On multi-basin surfaces (ill-conditioned coupled-channel fits), do two things in order. (1) Find the true minimum — a single MIGRAD only reaches the basin its start drains into, so use find_deeper_minimum, or multi-start + find_solution_modes(…; refine=true) (whose new_min flag marks a re-fit deeper than the current best). (2) At that minimum, trust the local error methods (HESSE / MINOS / get_contours_samples). Naive bootstrap/jackknife are unreliable here — each resample re-fits into a possibly-different basin, so the spread measures the distance between basins, not the 1σ error, and there is no clean "basin-selection" rescue. Worked examples: IAM_2Pformfactor/error_crosscheck.jl (the full multi-basin error study) and find_deeper_minimum_demo.jl (find_deeper_minimum dropping a cold χ²≈379 fit to χ²≈255, a Δχ²≈124 descent, in one call); contrast the clean single-basin X3872_dip.

See the error-analysis guide for the full comparison table (which method, when) and worked examples.

Alternative minimizers

optim(m) bridges to any Optim.jl optimizer (LBFGS/BFGS/NelderMead/Newton/…) and writes the result back into the Minuit so you can follow with hesse!/minos! — the Julia-native analogue of iminuit's Minuit.scipy().

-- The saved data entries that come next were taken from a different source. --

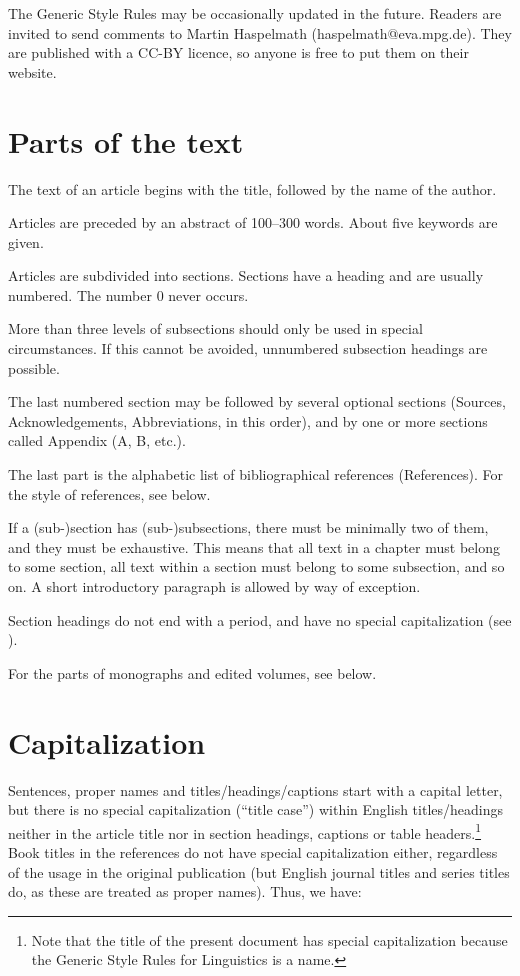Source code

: \documentclass[a4paper]{article}
\newcommand{\gsrex}[1]{{\color{blue}#1}}
\begin{document}
The Generic Style Rules may be occasionally updated in the
future. Readers are invited to send comments to Martin Haspelmath
(haspelmath@eva.mpg.de). They are published with a CC-BY licence, so
anyone is free to put them on their website.

\section{Parts of the text}\label{sec:parts}

The text of an article begins with the title, followed by the name of
the author. 

Articles are preceded by an abstract of 100--300 words. About five keywords are given. 

Articles are subdivided into sections.
Sections have a heading and are usually numbered. The number 0 never
occurs. 

More than three levels of subsections should only be used in
special circumstances. If this cannot be avoided, unnumbered subsection
headings are possible. 

The last numbered section may be followed by
several optional sections (\gsrex{Sources},
\gsrex{Acknowledgements},
\gsrex{Abbreviations},
in this order), and by one or more sections called \gsrex{Appendix} (A, B, etc.).


The last part is the alphabetic list of bibliographical references
(\gsrex{References}). For the style of references, see  below. 

If a
(sub-)section has (sub-)subsections, there must be minimally two of
them, and they must be exhaustive. This means that all text in a chapter
must belong to some section, all text within a section must belong to
some subsection, and so on. A short introductory paragraph is allowed by
way of exception. 

Section headings do not end with a period, and have no
special capitalization (see ). 

For the parts of monographs and edited
volumes, see  below.

\section{Capitalization}\label{sec:capitalization}

Sentences, proper names and titles/headings/captions start with a
capital letter, but there is no special capitalization (``title case'')
within English titles/headings neither in the article title nor in
section headings, captions or table headers.\footnote{Note that the title
of the present document has special capitalization because the Generic
Style Rules for Linguistics is a name.} Book titles in the references
do not have special capitalization either, regardless of the usage in
the original publication (but English journal titles and series titles
do, as these are treated as proper names). Thus, we have:
\end{document}
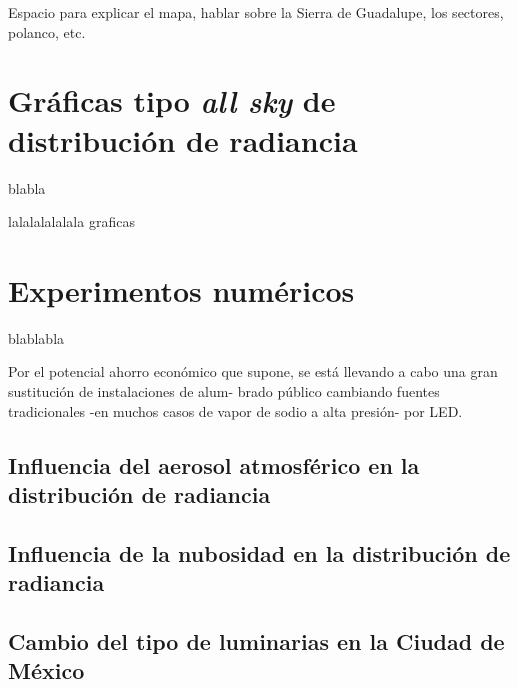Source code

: \newpage

Espacio para explicar el mapa, hablar sobre la Sierra de Guadalupe, los sectores, polanco, etc.

\section{Gráficas tipo \textit{all sky} de distribución de radiancia}

blabla 

\newpage

lalalalalalala graficas
\newpage

\section{Experimentos numéricos}

blablabla

Por el potencial ahorro económico que supone, se está llevando a cabo una gran sustitución de instalaciones de alum-
brado público cambiando fuentes tradicionales -en muchos casos de vapor de sodio a alta presión- por LED.

\newpage

\subsection{Influencia del aerosol atmosférico en la distribución de radiancia}

\newpage

\subsection{Influencia de la nubosidad en la distribución de radiancia}

\newpage

\subsection{Cambio del tipo de luminarias en la Ciudad de México}

\newpage
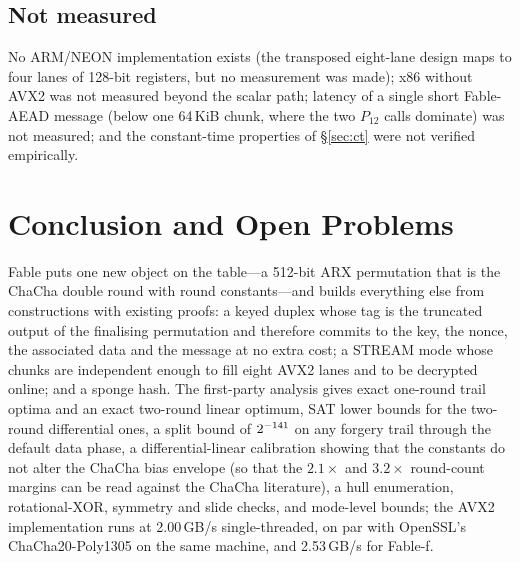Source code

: \documentclass{iacrtrans}
\newcommand{\Fable}{\textsf{Fable}\xspace}
\newcommand{\FableF}{\textsf{Fable-f}\xspace}
\newcommand{\FableAEAD}{\textsf{Fable-AEAD}\xspace}
\newcommand{\ChaCha}{\textsf{ChaCha}\xspace}
\newcommand{\PP}[1]{P_{#1}}
\newcommand{\WrateTwo}{42}   %
\newcommand{\WuncTwo}{33}    %
\newcommand{\BoundEight}{\the\numexpr\WrateTwo+3*\WuncTwo\relax}   %
\begin{document}
\subsection{Not measured}
\label{sec:notmeasured}
No ARM/NEON implementation exists (the transposed eight-lane design maps to four lanes of 128-bit registers, but no measurement was made); x86 without AVX2 was not measured beyond the scalar path; latency of a single short \FableAEAD message (below one 64\,KiB chunk, where the two $\PP{12}$ calls dominate) was not measured; and the constant-time properties of \S\ref{sec:ct} were not verified empirically.

\section{Conclusion and Open Problems}
\label{sec:conclusion}

\Fable puts one new object on the table---a 512-bit ARX permutation that is the \ChaCha double round with round constants---and builds everything else from constructions with existing proofs: a keyed duplex whose tag is the truncated output of the finalising permutation and therefore commits to the key, the nonce, the associated data and the message at no extra cost; a STREAM mode whose chunks are independent enough to fill eight AVX2 lanes and to be decrypted online; and a sponge hash. The first-party analysis gives exact one-round trail optima and an exact two-round linear optimum, SAT lower bounds for the two-round differential ones, a split bound of $2^{-\BoundEight}$ on any forgery trail through the default data phase, a differential-linear calibration showing that the constants do not alter the \ChaCha bias envelope (so that the $2.1\times$ and $3.2\times$ round-count margins can be read against the \ChaCha literature), a hull enumeration, rotational-XOR, symmetry and slide checks, and mode-level bounds; the AVX2 implementation runs at 2.00\,GB/s single-threaded, on par with OpenSSL's ChaCha20-Poly1305 on the same machine, and 2.53\,GB/s for \FableF.
\end{document}
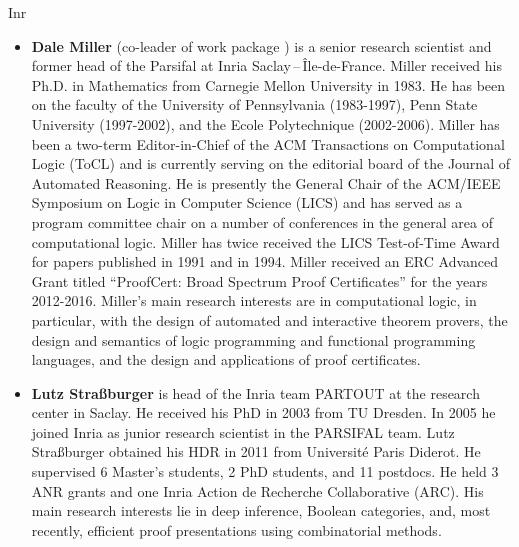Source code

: \begin{sitedescription}{Inr}
\begin{itemize}
\item {\bf Dale Miller} (co-leader of work package ) is a senior research scientist
and former head of the Parsifal at Inria Saclay\,--\,\^Ile-de-France.  Miller
received his Ph.D. in Mathematics from Carnegie Mellon University in 1983.  He
has been on the faculty of the University of Pennsylvania (1983-1997), Penn
State University (1997-2002), and the Ecole Polytechnique (2002-2006). Miller
has been a two-term Editor-in-Chief of the ACM Transactions on Computational
Logic (ToCL) and is currently serving on the editorial board of the Journal of
Automated Reasoning. He is presently the General Chair of the ACM/IEEE Symposium
on Logic in Computer Science (LICS) and has served as a program committee chair
on a number of conferences in the general area of computational logic.  Miller
has twice received the LICS Test-of-Time Award for papers published in 1991 and
in 1994.  Miller received an ERC Advanced Grant titled “ProofCert: Broad
Spectrum Proof Certificates” for the years 2012-2016.  Miller's main research
interests are in computational logic, in particular, with the design of
automated and interactive theorem provers, the design and semantics of logic
programming and functional programming languages, and the design and
applications of proof certificates.

\item{\bf Lutz Straßburger} is head of the Inria team PARTOUT at the research
center in Saclay. He received his PhD in 2003 from TU Dresden. 
In 2005 he joined Inria as junior research scientist in the PARSIFAL
team. Lutz Straßburger obtained his HDR in 2011 from Université Paris
Diderot.  He supervised 6 Master’s students, 2 PhD students, and 11
postdocs. He held 3 ANR grants and one Inria Action de Recherche
Collaborative (ARC).  His main research interests lie in deep
inference, Boolean categories, and, most recently, efficient proof
presentations using combinatorial methods.

\end{itemize}

\end{sitedescription}


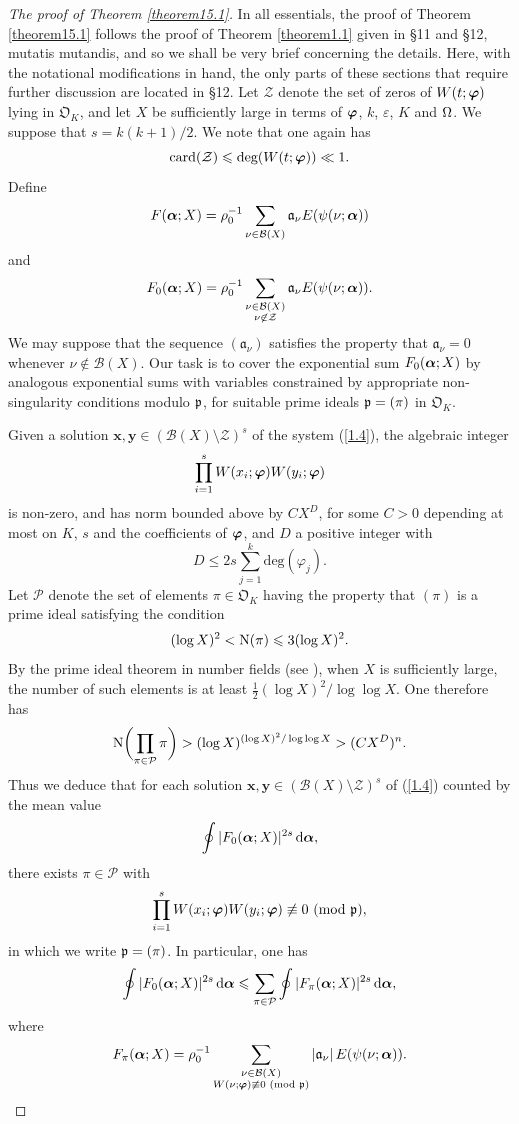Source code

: \documentclass[12pt,reqno]{amsart}
\theoremstyle{definition}
\theoremstyle{remark}
\numberwithin{equation}{section}
\newcommand{\mmod}[1]{\,\,(\text{\rm mod}\,\,#1)}
\def\bfx{{\mathbf x}}
\def\bfy{{\mathbf y}}
\def\calB{{\mathcal B}} \def\calBtil{{\widetilde \calB}}
\def\calP{{\mathcal P}}
\def\calZ{{\mathcal Z}}
\def\gra{{\mathfrak a}}\def\grA{{\mathfrak A}}\def\bfgra{{\boldsymbol \gra}}
\def\grO{{\mathfrak O}}
\def\eps{\varepsilon}
\def\le{\leqslant} \def\ge{\geqslant} \def\pleq{\preccurlyeq} \def\ple{\prec}
\def\d{{\,{\rm d}}}
\begin{document}
\begin{proof}[The proof of Theorem \ref{theorem15.1}] In all essentials, the proof of 
Theorem \ref{theorem15.1} follows the proof of Theorem \ref{theorem1.1} given in \S11 
and \S12, mutatis mutandis, and so we shall be very brief concerning the details. Here, with 
the notational modifications in hand, the only parts of these sections that require further 
discussion are located in \S12. Let $\calZ$ denote the set of zeros of $W(t;\bfvarphi)$ lying 
in $\grO_K$, and let $X$ be sufficiently large in terms of $\bfvarphi$, $k$, $\eps$, $K$ and 
$\Ome$. We suppose that $s=k(k+1)/2$. We note that one again has
$$\text{card}(\calZ)\le \text{deg}(W(t;\bfvarphi))\ll 1.$$
Define
$$F(\bfalp;X)=\rho_0^{-1}\sum_{\nu \in \calB(X)}\gra_\nu E(\psi(\nu;\bfalp))$$
and
$$F_0(\bfalp;X)=\rho_0^{-1}\sum_{\substack{\nu \in \calB(X)\\ \nu \not\in \calZ}}\gra_\nu 
E(\psi(\nu;\bfalp)).$$
We may suppose that the sequence $(\gra_\nu)$ satisfies the property that $\gra_\nu=0$ 
whenever $\nu\not\in \calB(X)$. Our task is to cover the exponential sum $F_0(\bfalp;X)$ 
by analogous exponential sums with variables constrained by appropriate non-singularity 
conditions modulo $\grp$, for suitable prime ideals $\grp=(\pi)$ in $\grO_K$.\par

Given a solution $\bfx,\bfy\in (\calB(X)\setminus \calZ)^s$ of the system (\ref{1.4}), the 
algebraic integer
$$\prod_{i=1}^sW(x_i;\bfvarphi)W(y_i;\bfvarphi)$$
is non-zero, and has norm bounded above by $CX^D$, for some $C>0$ depending at most 
on $K$, $s$ and the coefficients of $\bfvarphi$, and $D$ a positive integer with
$$D\le 2s\sum_{j=1}^k\text{deg}(\varphi_j).$$
Let $\calP$ denote the set of elements $\pi\in \grO_K$ having the property that $(\pi)$ is a 
prime ideal satisfying the condition
$$(\log X)^2<{\rm N}(\pi)\le 3(\log X)^2.$$
By the prime ideal theorem in number fields (see \cite{Lan1903}), when $X$ is sufficiently 
large, the number of such elements is at least $\tfrac{1}{2}(\log X)^2/\log \log X$. One 
therefore has
$${\rm N}\biggl( \prod_{\pi\in \calP}\pi\biggr) >(\log X)^{(\log X)^2/\log\log X}>
(CX^D)^n.$$
Thus we deduce that for each solution $\bfx,\bfy\in (\calB(X)\setminus \calZ)^s$ of 
(\ref{1.4}) counted by the mean value
$$\oint |F_0(\bfalp;X)|^{2s}\d\bfalp,$$
there exists $\pi\in \calP$ with
$$\prod_{i=1}^sW(x_i;\bfvarphi)W(y_i;\bfvarphi)\not\equiv 0\mmod{\grp},$$
in which we write $\grp=(\pi)$. In particular, one has
\begin{equation}\label{15.3}
\oint |F_0(\bfalp;X)|^{2s}\d\bfalp \le \sum_{\pi \in \calP}\oint |F_\pi(\bfalp;X)|^{2s}
\d\bfalp ,
\end{equation}
where
$$F_\pi (\bfalp;X)=\rho_0^{-1}
\sum_{\substack{\nu\in \calB(X)\\ W(\nu;\bfvarphi)\not\equiv 0\mmod{\grp}}}|
\gra_\nu|\,E(\psi(\nu;\bfalp)).$$


\end{proof}
\end{document}
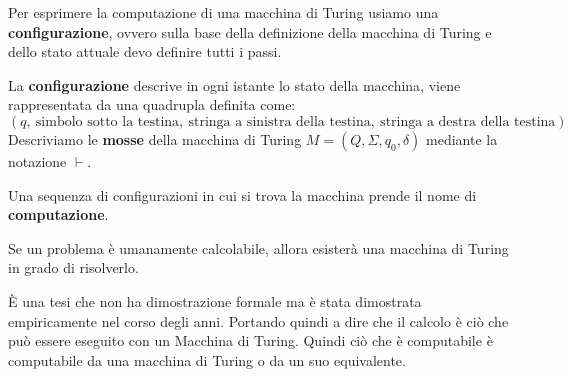 Per esprimere la computazione di una macchina di Turing usiamo una \textbf{configurazione},
ovvero sulla base della definizione della macchina di Turing e dello stato attuale
devo definire tutti i passi.

La \textbf{configurazione} descrive in ogni istante lo stato della macchina,
viene rappresentata da una quadrupla definita come:
\begin{equation}
    (q, \ \text{simbolo sotto la testina}, \ \text{stringa a sinistra della testina}, \ \text{stringa a destra della testina})
\end{equation}
Descriviamo le \textbf{mosse} della macchina di Turing $M = (Q, \Sigma, q_0, \delta)$
mediante la notazione $\vdash$.
\begin{definizione}
    Una sequenza di configurazioni in cui si trova la macchina prende il nome di
    \textbf{computazione}.
\end{definizione}
\begin{teorema}
    Se un problema è umanamente calcolabile, allora esisterà una macchina di
    Turing in grado di risolverlo.
\end{teorema}
È una tesi che non ha dimostrazione formale ma è stata dimostrata empiricamente
nel corso degli anni. Portando quindi a dire che il calcolo è ciò che può essere
eseguito con un Macchina di Turing. Quindi ciò che è computabile è computabile da
una macchina di Turing o da un suo equivalente.


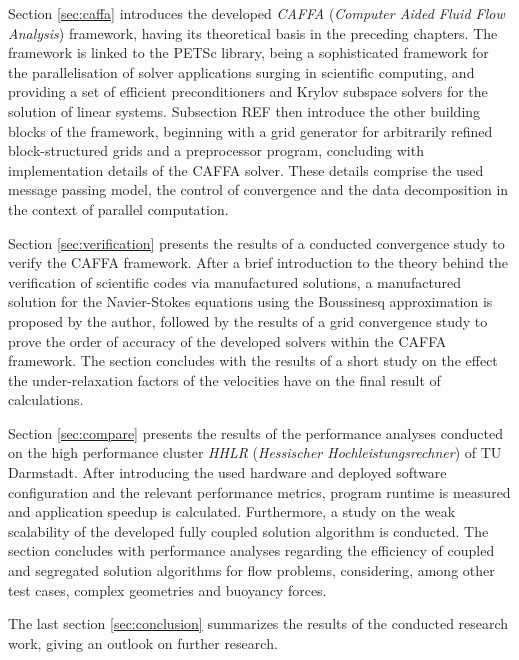 Section \ref{sec:caffa} introduces the developed \emph{CAFFA} (\emph{Computer Aided Fluid Flow Analysis}) framework, having its theoretical basis in the preceding chapters. The framework is linked to the PETSc library, being a sophisticated framework for the parallelisation of solver applications surging in scientific computing, and providing a set of efficient preconditioners and Krylov subspace solvers for the solution of linear systems. Subsection REF then introduce the other building blocks of the framework, beginning with a grid generator for arbitrarily refined block-structured grids and a preprocessor program, concluding with implementation details of the CAFFA solver. These details comprise the used message passing model, the control of convergence and the data decomposition in the context of parallel computation.

Section \ref{sec:verification} presents the results of a conducted convergence study to verify the CAFFA framework. After a brief introduction to the theory behind the verification of scientific codes via manufactured solutions, a manufactured solution for the Navier-Stokes equations using the Boussinesq approximation is proposed by the author, followed by the results of a grid convergence study to prove the order of accuracy of the developed solvers within the CAFFA framework. The section concludes with the results of a short study on the effect the under-relaxation factors of the velocities have on the final result of calculations.

Section \ref{sec:compare} presents the results of the performance analyses conducted on the high performance cluster \emph{HHLR} (\emph{Hessischer Hochleistungsrechner}) of TU Darmstadt. After introducing the used hardware and deployed software configuration and the relevant performance metrics, program runtime is measured and application speedup is calculated. Furthermore, a study on the weak scalability of the developed fully coupled solution algorithm is conducted. The section concludes with performance analyses regarding the efficiency of coupled and segregated solution algorithms for flow problems, considering, among other test cases, complex geometries and buoyancy forces.

The last section \ref{sec:conclusion} summarizes the results of the conducted research work, giving an outlook on further research.

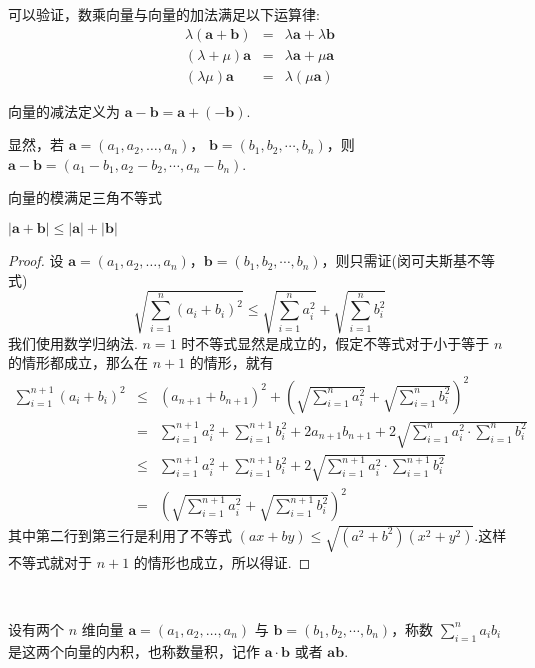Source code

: 可以验证，数乘向量与向量的加法满足以下运算律:
\begin{eqnarray*}
  \lambda (\bm{a}+\bm{b}) & = & \lambda \bm{a}+ \lambda
  \bm{b}\\
  (\lambda + \mu) \bm{a} & = & \lambda \bm{a}+ \mu \bm{a}\\
  (\lambda \mu) \bm{a} & = & \lambda (\mu \bm{a})
\end{eqnarray*}
\begin{definition}
  向量的减法定义为 $\bm{a}-\bm{b}=\bm{a}+
  (-\bm{b})$.
\end{definition}

显然，若 $\bm{a}= (a_1, a_2 , \ldots, a_n)$， $\bm{b}= (b_1, b_2, \cdots, b_n)$，则 $\bm{a}-\bm{b}= (a_1 - b_1, a_2 - b_2, \cdots, a_n - b_n)$.

向量的模满足三角不等式

\begin{theorem}
  $| \bm{a}+\bm{b} | \leqslant | \bm{a} | + | \bm{b}|$
\end{theorem}

\begin{proof}
  设 $\bm{a}= (a_1, a_2 , \ldots, a_n)$，$\bm{b}= (b_1,
  b_2, \cdots, b_n)$，则只需证(闵可夫斯基不等式)
  \[ \sqrt{\sum_{i = 1}^n (a_i + b_i)^2} \leqslant \sqrt{\sum_{i = 1}^n a_i^2}
     + \sqrt{\sum_{i = 1}^n b_i^2} \]
  我们使用数学归纳法. $n = 1$
  时不等式显然是成立的，假定不等式对于小于等于 $n$
  的情形都成立，那么在 $n + 1$ 的情形，就有
  \begin{eqnarray*}
    \sum_{i = 1}^{n + 1} (a_i + b_i)^2 & \leqslant & (a_{n + 1} + b_{n + 1})^2
    + \left( \sqrt{\sum_{i = 1}^n a_i^2} + \sqrt{\sum_{i = 1}^n b_i^2}
    \right)^2\\
    & = & \sum_{i = 1}^{n + 1} a_i^2 + \sum_{i = 1}^{n + 1} b_i^2 + 2 a_{n +
    1} b_{n + 1} + 2 \sqrt{\sum_{i = 1}^n a_i^2 \cdot \sum_{i = 1}^n b_i^2}\\
    & \leqslant & \sum_{i = 1}^{n + 1} a_i^2 + \sum_{i = 1}^{n + 1} b_i^2 + 2
    \sqrt{\sum_{i = 1}^{n + 1} a_i^2 \cdot \sum_{i = 1}^{n + 1} b_i^2}\\
    & = & \left( \sqrt{\sum_{i = 1}^{n + 1} a_i^2} + \sqrt{\sum_{i = 1}^{n +
    1} b_i^2} \right)^2
  \end{eqnarray*}
  其中第二行到第三行是利用了不等式 $(a x + b y) \leqslant
  \sqrt{(a^2 + b^2) (x^2 + y^2)}$.这样不等式就对于 $n + 1$
  的情形也成立，所以得证.
\end{proof}

\

\begin{definition}
  设有两个 $n$ 维向量 $\bm{a}= (a_1, a_2 , \ldots, a_n)$
  与 $\bm{b}= (b_1, b_2, \cdots, b_n)$，称数 $\sum_{i = 1}^n a_i
  b_i$ 是这两个向量的内积，也称数量积，记作 $\bm{a}
  \cdot \bm{b}$ 或者 $\bm{a}\bm{b}$. 
\end{definition}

Loads on using Optim (package extension).

Migrating from iminuit / IMinuit.jl

iminuit / IMinuit.jl NativeMinuit
Minuit(fcn, x0; ...) same — Minuit(fcn, x0; names, errors, limits, ...)
m.migrad() / migrad(m) migrad!(m)
m.hesse() / m.minos() hesse!(m) / minos!(m)
m.values, m.errors, m.covariance same
m.mncontour(a, b) mncontour(m, a, b)
IMinuit.jl Fit, ArrayFit exported aliases of Minuit
IMinuit.jl chisq, Data exported, same signatures
m.scipy(method=...) optim(m; method=...) (needs using Optim)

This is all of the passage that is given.